The bird on the wardrobe puffed out its chest.

‘And that was twenty years ago,’ said Mr Kidd. ‘It’s never eaten a bite or sung a note. Never even dropped a feather. That bird, my friend, is over a hundred and fifty years old.’

He slapped his knees and shook his head; these were gestures of such pride and pleasure, and they suggested such cheerful submission to the surprises of life, such joy at having been wrong, that Christopher was tempted, for a moment, to believe Mr Kidd, to believe the bird as it twitched on the wardrobe, to walk through the lobby and out into the unknown city looking at everyone he passed, to believe in them, to find some steadfast one to love and trust, to burn with something — anything — in the bright, blank holiday afternoon.

The bird flew down from the wardrobe and onto Mr Kidd’s shoulder. It beaked his beard. It ticked and trembled. Christopher wanted to touch it.

‘What’s it made of?’ he asked.

‘You’re the expert,’ said Mr Kidd. ‘You tell me.’

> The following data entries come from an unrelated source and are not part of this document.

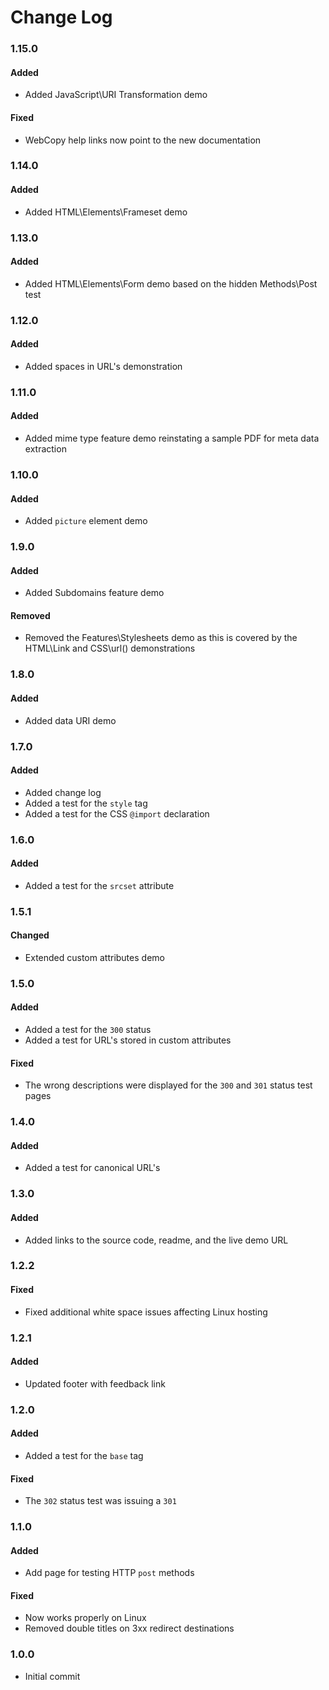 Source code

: Change Log
==========

### 1.15.0
#### Added
* Added JavaScript\URI Transformation demo

#### Fixed
* WebCopy help links now point to the new documentation

### 1.14.0
#### Added
* Added HTML\Elements\Frameset demo

### 1.13.0
#### Added
* Added HTML\Elements\Form demo based on the hidden Methods\Post test

### 1.12.0
#### Added
* Added spaces in URL's demonstration

### 1.11.0
#### Added
* Added mime type feature demo reinstating a sample PDF for meta data extraction

### 1.10.0
#### Added
* Added `picture` element demo

### 1.9.0
#### Added
* Added Subdomains feature demo

#### Removed
* Removed the Features\Stylesheets demo as this is covered by the HTML\Link and CSS\url() demonstrations

### 1.8.0
#### Added
* Added data URI demo

### 1.7.0
#### Added
* Added change log
* Added a test for the `style` tag
* Added a test for the CSS `@import` declaration

### 1.6.0
#### Added
* Added a test for the `srcset` attribute

### 1.5.1
#### Changed
* Extended custom attributes demo

### 1.5.0
#### Added
* Added a test for the `300` status
* Added a test for URL's stored in custom attributes

#### Fixed
* The wrong descriptions were displayed for the `300` and `301` status test pages

### 1.4.0
#### Added
* Added a test for canonical URL's

### 1.3.0
#### Added
* Added links to the source code, readme, and the live demo URL

### 1.2.2
#### Fixed
* Fixed additional white space issues affecting Linux hosting

### 1.2.1
#### Added
* Updated footer with feedback link

### 1.2.0
#### Added
* Added a test for the `base` tag
 
#### Fixed
* The `302` status test was issuing a `301` 

### 1.1.0
#### Added
* Add page for testing HTTP `post` methods
 
#### Fixed
* Now works properly on Linux
* Removed double titles on 3xx redirect destinations

### 1.0.0
* Initial commit
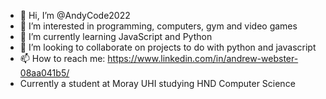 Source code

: - 👋 Hi, I’m @AndyCode2022
- 👀 I’m interested in programming, computers, gym and video games
- 🌱 I’m currently learning JavaScript and Python
- 💞️ I’m looking to collaborate on projects to do with python and javascript
- 📫 How to reach me: https://www.linkedin.com/in/andrew-webster-08aa041b5/
- Currently a student at Moray UHI studying HND Computer Science

<!---
AndyCode2022/AndyCode2022 is a ✨ special ✨ repository because its `README.md` (this file) appears on your GitHub profile.
You can click the Preview link to take a look at your changes.
--->
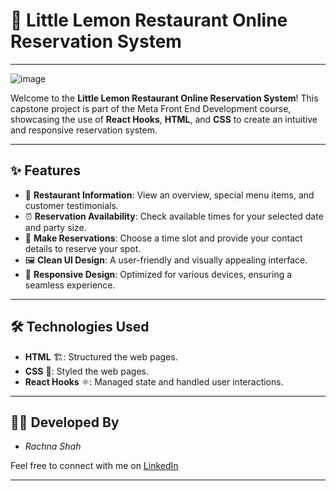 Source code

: 



# 🍋 Little Lemon Restaurant Online Reservation System  
---

![image](https://github.com/user-attachments/assets/0949307e-d9ac-4c34-9e6c-45df9a09cd42)

Welcome to the **Little Lemon Restaurant Online Reservation System**! This capstone project is part of the Meta Front End Development course, showcasing the use of **React Hooks**, **HTML**, and **CSS** to create an intuitive and responsive reservation system.  

---

## ✨ Features  

- 🏪 **Restaurant Information**: View an overview, special menu items, and customer testimonials.  
- ⏰ **Reservation Availability**: Check available times for your selected date and party size.  
- 📅 **Make Reservations**: Choose a time slot and provide your contact details to reserve your spot.  
- 🖼️ **Clean UI Design**: A user-friendly and visually appealing interface.  
- 📱 **Responsive Design**: Optimized for various devices, ensuring a seamless experience.  

---

## 🛠️ Technologies Used  

- **HTML** 🏗️: Structured the web pages.  
- **CSS** 🎨: Styled the web pages.  
- **React Hooks** ⚛️: Managed state and handled user interactions.  




---

## 👩‍💻 Developed By  

- *Rachna Shah*

Feel free to connect with me on [LinkedIn](www.linkedin.com/in/shah-rachna)  

---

Christopher stood and stepped close. He held out a finger; the bird, quizzical, looked at it. He touched the bird’s back and felt ridged softness.

‘Feathers,’ he said.

Mr Kidd nodded. ‘I figured as much,’ he said. ‘But how’re they fixed in?’

‘If I could look —’ said Christopher, but Mr Kidd jumped and the bird, too, jumped, and flew back into its cage, because the pile of magazines on which Christopher had been sitting had collapsed from the chair and slid onto the floor, and over them skated his photocopied pages of waxwork women, disembowelled.

‘Funny sort of line you’re in, Chris,’ said Mr Kidd, but he seemed unfazed; he had followed the bird to its cage and closed the door.

‘You get used to it,’ said Christopher, gathering the magazines.

‘Leave it, leave it,’ said Mr Kidd, and when Christopher looked up he saw the cage swinging before his face. ‘Now, I’ve never been game, but you’re a professional. How’s this: I give you the bird for a day or two and you take it apart, you figure out how it works and you put it back together exactly as it was. You can write it all up for your thesis — fair’s fair.’